Authenticity vs responsibility, freedom vs licence, illuminated by dialogue fragments and historical ephemera.
The seeds of the Age of Aquarius, of Flower Power, germinated within the super affluent (predominately white) society of early 1960’s America but would spread across most of the western world. College and university enrolment was standard for most in the middle classes and as Marx has observed and written, a prevalence of affluence meant that there was no need to struggle. Widespread security and stability meant free time and leisure to engage in alternative ideas.
The Counterculture ‘movements’ represented not only activism about national issues, but it also inspired rejection of social norms - two very distinct approaches. One centred in Berkeley and various large student campus across the country – doing politics to change politics (Civil Rights struggles, the Vietnam War, capitalism and militarism); and the other in San Francisco springing from the psychedelic drug cultures around Timothy Leary and Ken Kesey who were using hallucinogens to explore the nature of reality. The flower children, the ’hippie’ youth wanted to avoid politics in their traditional form, instead pursuing a personal journey celebrating sexual freedom, spirituality, psychedelia, rock music and the transformation of consciousness. This generation redefined the conventions of public and private life through political protest, new forms of self-expression, and experiments in lifestyle.

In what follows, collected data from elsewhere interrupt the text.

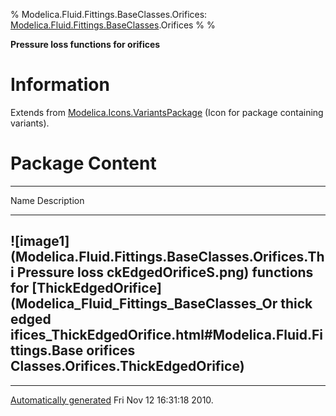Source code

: % Modelica.Fluid.Fittings.BaseClasses.Orifices:
  [Modelica.Fluid.Fittings.BaseClasses](Modelica_Fluid_Fittings_BaseClasses.html#Modelica.Fluid.Fittings.BaseClasses).Orifices
% 
% 

**Pressure loss functions for orifices**

Information
===========

Extends from
[Modelica.Icons.VariantsPackage](Modelica_Icons_VariantsPackage.html#Modelica.Icons.VariantsPackage)
(Icon for package containing variants).

Package Content
===============

  ------------------------------------------------------------------------
  Name                                                       Description
  ---------------------------------------------------------- -------------
  ![image1](Modelica.Fluid.Fittings.BaseClasses.Orifices.Thi Pressure loss
  ckEdgedOrificeS.png)                                       functions for
  [ThickEdgedOrifice](Modelica_Fluid_Fittings_BaseClasses_Or thick edged
  ifices_ThickEdgedOrifice.html#Modelica.Fluid.Fittings.Base orifices
  Classes.Orifices.ThickEdgedOrifice)                        
  ------------------------------------------------------------------------

* * * * *

[Automatically generated](http://www.3ds.com/) Fri Nov 12 16:31:18 2010.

The new Acid Rock redefined popular music, simultaneously exploring and popularising the new culture of radical politics and its outward symbols; tie dye, long hair, repurposed clothes, love beads, and a new hip vocabulary of sayings and slogans. The movement was built on a kind of de-centralised anarchist philosophy - in opposition to what they saw as the apathy of the era - expressed through the formation of new institutions like underground newspapers, radical theatre groups, urban and rural communes, head shops, free health centres and food co-ops.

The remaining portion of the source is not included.